That’s the kind of thing you need to know when you’re doing activism
with an eye toward mass mobilization and major policy victories, like,
say, ending the occupation. There’s no need to pander to that kind of
opinion, but you should be aware of its existence and it should inform
your strategies.
We need more information like this; in fact, one of our most crying
needs on the left is to fund and design our own polls and focus groups.
Liberal organizations like MoveOn do this, but it’s in the service of
the Democratic Party; we need to do it in service of a genuine left
agenda.
The Boston Globe recently ran a pretty good op-ed, titled "Why
elections won't quell Iraq resistance," by Molly Bingham, a
photographer who spent about nine or ten months in Iraq researching the
resistance. She focuses on dispelling what she considers to be four
myths about the resistance:
The resistance only began after months of America
"botching" the occupation.
The resistance in Iraq is made up of Ba'athi dead
enders, regime loyalists, common criminals, Islamic extremists, and
driven by a vast number of foreigners with contacts to Al Qaeda.

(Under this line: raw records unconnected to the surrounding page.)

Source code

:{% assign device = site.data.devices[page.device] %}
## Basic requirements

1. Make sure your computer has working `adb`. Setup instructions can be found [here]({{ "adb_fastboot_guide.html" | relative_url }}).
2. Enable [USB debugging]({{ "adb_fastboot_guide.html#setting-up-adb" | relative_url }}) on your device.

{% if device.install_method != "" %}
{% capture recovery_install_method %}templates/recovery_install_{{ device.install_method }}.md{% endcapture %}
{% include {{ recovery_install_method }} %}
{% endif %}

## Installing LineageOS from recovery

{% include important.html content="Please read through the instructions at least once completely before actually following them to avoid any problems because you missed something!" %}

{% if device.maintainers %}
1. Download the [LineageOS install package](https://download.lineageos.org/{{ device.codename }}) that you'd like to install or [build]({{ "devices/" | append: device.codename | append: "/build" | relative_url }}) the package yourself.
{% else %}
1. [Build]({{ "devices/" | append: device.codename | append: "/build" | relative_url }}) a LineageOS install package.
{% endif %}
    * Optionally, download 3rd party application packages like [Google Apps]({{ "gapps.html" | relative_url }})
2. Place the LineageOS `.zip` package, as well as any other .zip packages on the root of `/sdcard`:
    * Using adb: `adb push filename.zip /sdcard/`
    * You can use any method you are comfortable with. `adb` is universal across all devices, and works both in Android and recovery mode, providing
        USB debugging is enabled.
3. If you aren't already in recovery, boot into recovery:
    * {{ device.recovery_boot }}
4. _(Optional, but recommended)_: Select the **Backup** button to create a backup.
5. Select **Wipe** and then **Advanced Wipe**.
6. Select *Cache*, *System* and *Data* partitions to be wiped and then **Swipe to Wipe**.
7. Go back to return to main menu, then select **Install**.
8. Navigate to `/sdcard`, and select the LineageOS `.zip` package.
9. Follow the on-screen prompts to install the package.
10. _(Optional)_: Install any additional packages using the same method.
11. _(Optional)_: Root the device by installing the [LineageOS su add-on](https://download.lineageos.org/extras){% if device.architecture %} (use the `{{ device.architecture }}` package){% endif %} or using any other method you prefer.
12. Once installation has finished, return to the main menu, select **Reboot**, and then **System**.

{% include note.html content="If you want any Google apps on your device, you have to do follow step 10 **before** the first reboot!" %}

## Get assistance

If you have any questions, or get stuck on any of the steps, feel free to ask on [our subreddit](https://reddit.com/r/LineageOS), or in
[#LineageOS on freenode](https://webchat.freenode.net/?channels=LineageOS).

The Iraqi resistance is a monolithic, tightly
organized structure with a leadership that can be obliterated and a
fixed number of fighters who can be eliminated.
Nationwide elections will provide Iraq with a
legitimate government, and the violence in the country will subside
significantly.
As she points out, for example, of 15 fighters that she talked to in
depth, all but three had decided to join the resistance within days of
the April 9 fall of Saddam. This is not indicative of the overall
percentages; these were all people in Aadhamiyah, the most pro-Saddam
area of Baghdad. It is indicative of the early phase of the resistance,
which emerged in the summer of 2003. Most interesting was her claim
that only one of them was on active military duty; this certainly
suggests a different picture than was painted in those early days.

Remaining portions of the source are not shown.